Education CommitteeWritten evidence submitted by Dr Ian Jones, Mathematics Education Centre, Loughborough University

Executive Summary

1. Current exams use short response items that enable a high marking reliability but fail to capture authentic evidence of the conceptual knowledge and higher order thinking skills we value and need. So long as this remains the case any attempt to increase the accuracy of setting papers and marking scripts will result in yet shorter and more predictable items that move us even further away from assessing deep understanding. Fortunately, tightening up awarding bodies’ existing procedures is not the only way to increase accuracy. A new assessment method called Adaptive Comparative Judgements (ACJ) enables the use of authentic evidence and yet achieves an even higher reliability than traditional short response items. ACJ would therefore enable us to ensure accuracy in setting papers and marking scripts in a way that is beneficial rather than detrimental to how we teach and assess our children.

Brief Introduction

2. I am a Senior Research Fellow in Mathematics Education at Loughborough University, currently funded by a Royal Society Shuttleworth Education Research Fellowship and the Nuffield Foundation. My central research interest is in analysing the limitations of current GCSE mathematics exams and testing alternative models of assessment. Prior to this I worked on numerous mathematics education projects and was a school teacher for 10 years.

Factual Information

3. Exams offer a time-honoured and efficient method for gathering evidence about students’ learning and achievement. However, current exams—and mathematics GCSE papers in particular—have been criticised for being too narrow and predictable. They fail to gather evidence of the very conceptual knowledge and higher order thinking skills that our country values and needs. They fail because they comprise short response items that require only the rote recall and application of facts and procedures.

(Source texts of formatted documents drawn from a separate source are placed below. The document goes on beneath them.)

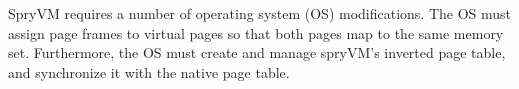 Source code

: \begin{comment}
Page Cache                        & \begin{tabular}[c]{@{}l@{}}Having different allocation policies in the page cache complicates the design and adds overhead.\\ Alternatively, we could use one policy for all pages: virtual \& physical pages map to the same set. \end{tabular}                  \\ \hline
\multirow{2}{*}{Synonyms}         & \multirow{2}{*}{\begin{tabular}[c]{@{}l@{}} Communication between processes through shared memory employs the page cache layer, and hence\\ the overheads would be similar to the previous case: an increase in code complexity in the page cache.\\ \end{tabular}} \\
                                  &                                                                                                                                                                                                                                                      \\ \hline
\end{tabular}
\end{table*}
  
\end{comment}
SpryVM requires a number of operating system (OS) modifications. The OS must assign page frames to virtual pages so that both pages map to the same memory set. Furthermore, the OS must create and manage spryVM's inverted page table, and synchronize it with the native page table. 

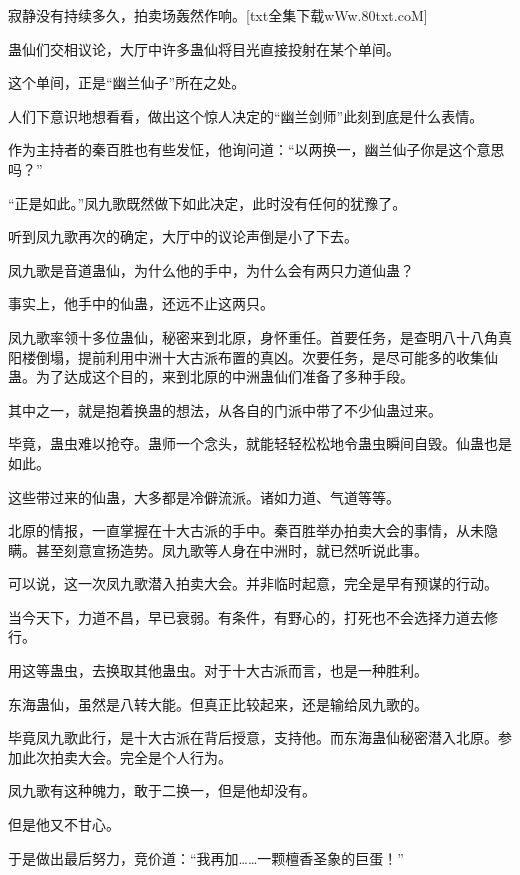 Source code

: 
\begin{this_body}

寂静没有持续多久，拍卖场轰然作响。[txt全集下载wWw.80txt.coM]

蛊仙们交相议论，大厅中许多蛊仙将目光直接投射在某个单间。

这个单间，正是“幽兰仙子”所在之处。

人们下意识地想看看，做出这个惊人决定的“幽兰剑师”此刻到底是什么表情。

作为主持者的秦百胜也有些发怔，他询问道：“以两换一，幽兰仙子你是这个意思吗？”

“正是如此。”凤九歌既然做下如此决定，此时没有任何的犹豫了。

听到凤九歌再次的确定，大厅中的议论声倒是小了下去。

凤九歌是音道蛊仙，为什么他的手中，为什么会有两只力道仙蛊？

事实上，他手中的仙蛊，还远不止这两只。

凤九歌率领十多位蛊仙，秘密来到北原，身怀重任。首要任务，是查明八十八角真阳楼倒塌，提前利用中洲十大古派布置的真凶。次要任务，是尽可能多的收集仙蛊。为了达成这个目的，来到北原的中洲蛊仙们准备了多种手段。

其中之一，就是抱着换蛊的想法，从各自的门派中带了不少仙蛊过来。

毕竟，蛊虫难以抢夺。蛊师一个念头，就能轻轻松松地令蛊虫瞬间自毁。仙蛊也是如此。

这些带过来的仙蛊，大多都是冷僻流派。诸如力道、气道等等。

北原的情报，一直掌握在十大古派的手中。秦百胜举办拍卖大会的事情，从未隐瞒。甚至刻意宣扬造势。凤九歌等人身在中洲时，就已然听说此事。

可以说，这一次凤九歌潜入拍卖大会。并非临时起意，完全是早有预谋的行动。

当今天下，力道不昌，早已衰弱。有条件，有野心的，打死也不会选择力道去修行。

用这等蛊虫，去换取其他蛊虫。对于十大古派而言，也是一种胜利。

东海蛊仙，虽然是八转大能。但真正比较起来，还是输给凤九歌的。

毕竟凤九歌此行，是十大古派在背后授意，支持他。而东海蛊仙秘密潜入北原。参加此次拍卖大会。完全是个人行为。

凤九歌有这种魄力，敢于二换一，但是他却没有。

但是他又不甘心。

于是做出最后努力，竞价道：“我再加……一颗檀香圣象的巨蛋！”


\end{this_body}
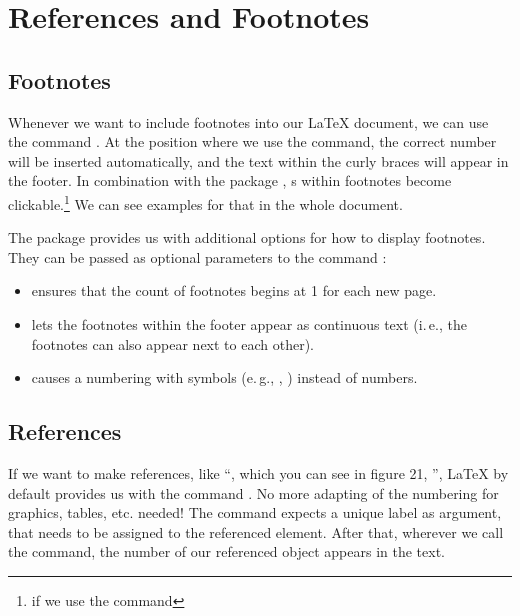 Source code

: \chapter{References and Footnotes}
\section{Footnotes}\label{sec:footnotes}


Whenever we want to include footnotes into our \LaTeX{} document, we can use 
the command . At the position where we use 
the command, the correct number will be inserted automatically, and the text 
within the curly braces will appear in the footer. In combination with the 
package , s within footnotes become 
clickable.\footnote{if we use the command }
We can see examples for that in the whole document.

The package  provides us with additional options for how to display footnotes. They can be passed as optional parameters to the command :
\begin{itemize}
  \item {} ensures that the count of footnotes begins at 1 for each new page.
  \item {} lets the footnotes within the footer appear as continuous text (i.\,e., the footnotes can also appear next to each other).
  \item {} causes a numbering with symbols (e.\,g.,  \textdagger, \textdaggerdbl) instead of numbers.
\end{itemize}


\section{References}\label{sec:references}

If we want to make references, like \enquote{\textellipsis , which you can see 
in figure 21, \textellipsis}, \LaTeX{} by default provides us with the command 
. No more adapting of the numbering 
for graphics, tables, etc. needed!
The command expects a unique label as argument, that needs to be assigned to 
the referenced element. After that, wherever we call the command, the number of 
our referenced object appears in the text.

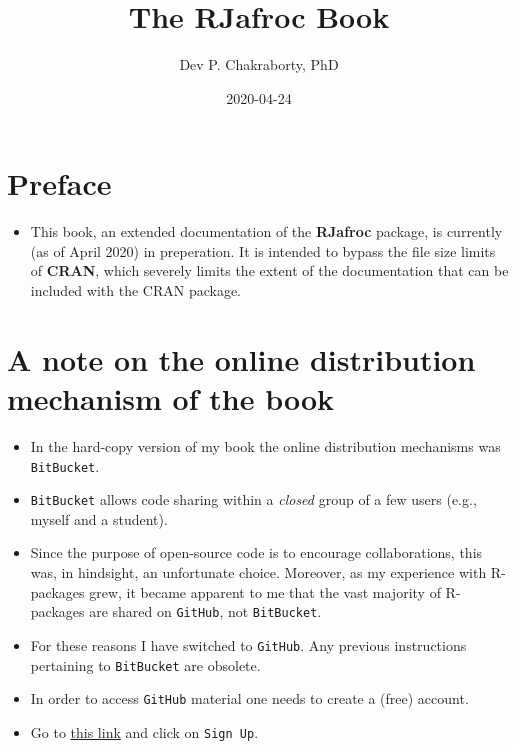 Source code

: \documentclass[
]{book}
\title{The RJafroc Book}
\author{Dev P. Chakraborty, PhD}
\date{2020-04-24}
\providecommand{\tightlist}{%
  \setlength{\itemsep}{0pt}\setlength{\parskip}{0pt}}
\begin{document}
\maketitle

{
\setcounter{tocdepth}{1}
\tableofcontents
}
\hypertarget{preface}{%
\chapter*{Preface}\label{preface}}

\begin{itemize}
\tightlist
\item
  This book, an extended documentation of the \textbf{RJafroc} package, is currently (as of April 2020) in preperation. It is intended to bypass the file size limits of \textbf{CRAN}, which severely limits the extent of the documentation that can be included with the CRAN package.
\end{itemize}

\hypertarget{a-note-on-the-online-distribution-mechanism-of-the-book}{%
\chapter*{A note on the online distribution mechanism of the book}\label{a-note-on-the-online-distribution-mechanism-of-the-book}}

\begin{itemize}
\tightlist
\item
  In the hard-copy version of my book \citep{RN2680} the online distribution mechanisms was \texttt{BitBucket}.
\item
  \texttt{BitBucket} allows code sharing within a \emph{closed} group of a few users (e.g., myself and a student).
\item
  Since the purpose of open-source code is to encourage collaborations, this was, in hindsight, an unfortunate choice. Moreover, as my experience with R-packages grew, it became apparent to me that the vast majority of R-packages are shared on \texttt{GitHub}, not \texttt{BitBucket}.
\item
  For these reasons I have switched to \texttt{GitHub}. Any previous instructions pertaining to \texttt{BitBucket} are obsolete.
\item
  In order to access \texttt{GitHub} material one needs to create a (free) account.
\item
  Go to \href{https://github.com}{this link} and click on \texttt{Sign\ Up}.
\end{itemize}
\end{document}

4. Exams comprise short response items because traditionally that is the only way to ensure a high marking reliability (ie that each student gets the grade he or she deserves). This is because assessment practices are dominated by traditional testing theories—namely Classical Testing Theory, Item Response Theory and Generalisability Theory—which assume and require that knowledge and skills be fragmented into atomistic items that can be objectively scored. So long as traditional testing theories continue to dominate assessment then the only way to increase accuracy will be to design papers that are even more fragmented and even more removed from assessing the very conceptual knowledge and higher order thinking skills we value and need.

Recommendation for Action

5. A new method has emerged that offers an alternative to traditional testing theories. The method—called Adaptive Comparative Judgement (see paragraph 6 for details) —is based on a long-standing and well-established psychological principle—Thurstone’s Law of Comparative Judgement—and is now viable for large-scale assessment due to recent technological innovations. Unlike traditional testing theories, ACJ is based on expert judgements of authentic evidence of students’ conceptual knowledge and higher order thinking skills. Moreover, it surpasses traditional methods in terms of reliability and validity. In other words we can now assess the learning we value and need more accurately than we currently assess the learning we do not value or need.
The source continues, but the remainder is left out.